> _EXERCISE GOAL_: Copy the lines below exactly, starting at the line that contains "工藤新一猛地僵住了，思维混沌" and stopping after the last line, and include no other lines.

>>>>

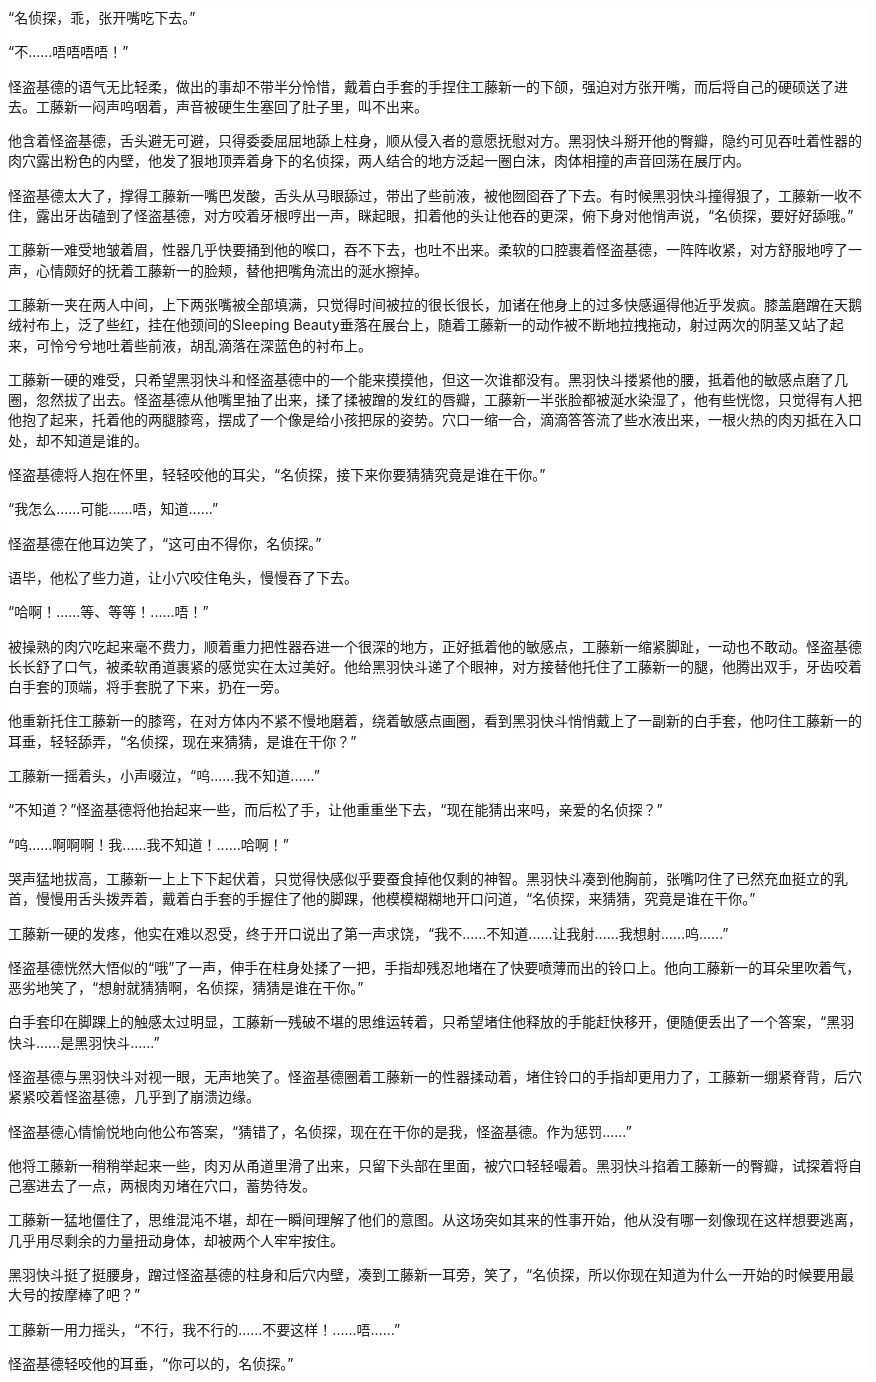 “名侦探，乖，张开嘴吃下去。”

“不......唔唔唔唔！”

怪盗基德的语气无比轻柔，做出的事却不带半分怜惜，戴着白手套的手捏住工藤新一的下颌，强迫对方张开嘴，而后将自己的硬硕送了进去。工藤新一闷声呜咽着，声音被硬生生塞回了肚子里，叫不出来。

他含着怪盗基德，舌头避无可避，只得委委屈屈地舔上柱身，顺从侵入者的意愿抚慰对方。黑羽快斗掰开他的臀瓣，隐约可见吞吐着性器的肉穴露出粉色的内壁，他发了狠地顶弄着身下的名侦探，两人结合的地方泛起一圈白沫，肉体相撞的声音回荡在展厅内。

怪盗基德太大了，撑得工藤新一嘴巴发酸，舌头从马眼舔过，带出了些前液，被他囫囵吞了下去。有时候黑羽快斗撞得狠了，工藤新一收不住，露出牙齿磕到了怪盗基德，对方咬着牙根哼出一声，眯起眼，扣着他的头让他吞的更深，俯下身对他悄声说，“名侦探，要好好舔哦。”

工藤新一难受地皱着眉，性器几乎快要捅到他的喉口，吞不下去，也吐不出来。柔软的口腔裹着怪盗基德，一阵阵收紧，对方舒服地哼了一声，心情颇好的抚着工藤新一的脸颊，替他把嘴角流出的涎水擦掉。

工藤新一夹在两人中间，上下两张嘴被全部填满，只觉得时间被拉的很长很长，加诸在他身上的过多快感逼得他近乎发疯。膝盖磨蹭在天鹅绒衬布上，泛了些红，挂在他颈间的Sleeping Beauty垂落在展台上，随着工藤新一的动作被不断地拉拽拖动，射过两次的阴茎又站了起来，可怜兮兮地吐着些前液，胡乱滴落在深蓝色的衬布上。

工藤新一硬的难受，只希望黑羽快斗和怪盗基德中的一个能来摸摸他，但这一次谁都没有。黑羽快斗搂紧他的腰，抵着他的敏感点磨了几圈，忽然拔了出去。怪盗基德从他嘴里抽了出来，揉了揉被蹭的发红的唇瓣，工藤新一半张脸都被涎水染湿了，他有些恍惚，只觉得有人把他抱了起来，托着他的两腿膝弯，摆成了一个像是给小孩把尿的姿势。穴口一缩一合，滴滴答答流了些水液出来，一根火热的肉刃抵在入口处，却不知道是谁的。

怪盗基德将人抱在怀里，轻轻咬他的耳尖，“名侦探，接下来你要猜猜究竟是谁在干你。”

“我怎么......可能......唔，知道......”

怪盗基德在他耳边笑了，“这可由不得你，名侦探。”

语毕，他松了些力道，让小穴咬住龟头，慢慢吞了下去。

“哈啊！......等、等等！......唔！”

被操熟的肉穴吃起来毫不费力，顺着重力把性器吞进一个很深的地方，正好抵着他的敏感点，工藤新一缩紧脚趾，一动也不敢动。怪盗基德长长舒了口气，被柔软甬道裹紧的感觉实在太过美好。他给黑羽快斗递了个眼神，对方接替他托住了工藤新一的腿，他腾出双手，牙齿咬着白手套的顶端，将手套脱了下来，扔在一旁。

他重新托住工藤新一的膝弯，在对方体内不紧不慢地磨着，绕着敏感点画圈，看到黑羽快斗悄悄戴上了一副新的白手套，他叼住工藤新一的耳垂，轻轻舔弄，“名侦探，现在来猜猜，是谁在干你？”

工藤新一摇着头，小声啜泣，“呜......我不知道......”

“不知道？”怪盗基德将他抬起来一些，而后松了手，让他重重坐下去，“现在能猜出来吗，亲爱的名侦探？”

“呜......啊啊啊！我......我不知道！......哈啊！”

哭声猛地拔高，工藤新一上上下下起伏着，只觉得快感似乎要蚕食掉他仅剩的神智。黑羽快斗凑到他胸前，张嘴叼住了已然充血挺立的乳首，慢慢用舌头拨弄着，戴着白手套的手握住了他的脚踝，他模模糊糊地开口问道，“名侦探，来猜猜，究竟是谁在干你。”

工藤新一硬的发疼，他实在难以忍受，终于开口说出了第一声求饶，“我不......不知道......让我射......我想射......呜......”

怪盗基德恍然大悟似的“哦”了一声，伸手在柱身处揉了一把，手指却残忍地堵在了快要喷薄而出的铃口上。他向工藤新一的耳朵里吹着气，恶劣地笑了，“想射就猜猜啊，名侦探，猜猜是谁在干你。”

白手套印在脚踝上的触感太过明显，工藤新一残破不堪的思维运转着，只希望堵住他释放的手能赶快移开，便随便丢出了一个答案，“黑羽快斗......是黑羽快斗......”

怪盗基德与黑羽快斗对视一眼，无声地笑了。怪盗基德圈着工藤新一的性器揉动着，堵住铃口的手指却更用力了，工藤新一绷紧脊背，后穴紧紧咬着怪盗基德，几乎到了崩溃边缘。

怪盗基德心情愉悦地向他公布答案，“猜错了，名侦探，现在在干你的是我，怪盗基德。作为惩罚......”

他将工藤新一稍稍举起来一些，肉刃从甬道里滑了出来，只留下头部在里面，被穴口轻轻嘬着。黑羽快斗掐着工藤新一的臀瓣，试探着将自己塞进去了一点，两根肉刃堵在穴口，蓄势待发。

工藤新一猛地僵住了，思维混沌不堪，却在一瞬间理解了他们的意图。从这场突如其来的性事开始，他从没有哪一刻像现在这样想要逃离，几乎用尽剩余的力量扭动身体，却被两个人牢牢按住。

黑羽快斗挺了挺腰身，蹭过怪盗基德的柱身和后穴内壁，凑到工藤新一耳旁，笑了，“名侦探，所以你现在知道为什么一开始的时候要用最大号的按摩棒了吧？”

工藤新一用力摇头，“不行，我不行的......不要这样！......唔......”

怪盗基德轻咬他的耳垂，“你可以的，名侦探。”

<<<<

> _ANSWER SPACE_:
工藤新一猛地僵住了，思维混沌不堪，却在一瞬间理解了他们的意图。从这场突如其来的性事开始，他从没有哪一刻像现在这样想要逃离，几乎用尽剩余的力量扭动身体，却被两个人牢牢按住。

黑羽快斗挺了挺腰身，蹭过怪盗基德的柱身和后穴内壁，凑到工藤新一耳旁，笑了，“名侦探，所以你现在知道为什么一开始的时候要用最大号的按摩棒了吧？”

工藤新一用力摇头，“不行，我不行的......不要这样！......唔......”

怪盗基德轻咬他的耳垂，“你可以的，名侦探。”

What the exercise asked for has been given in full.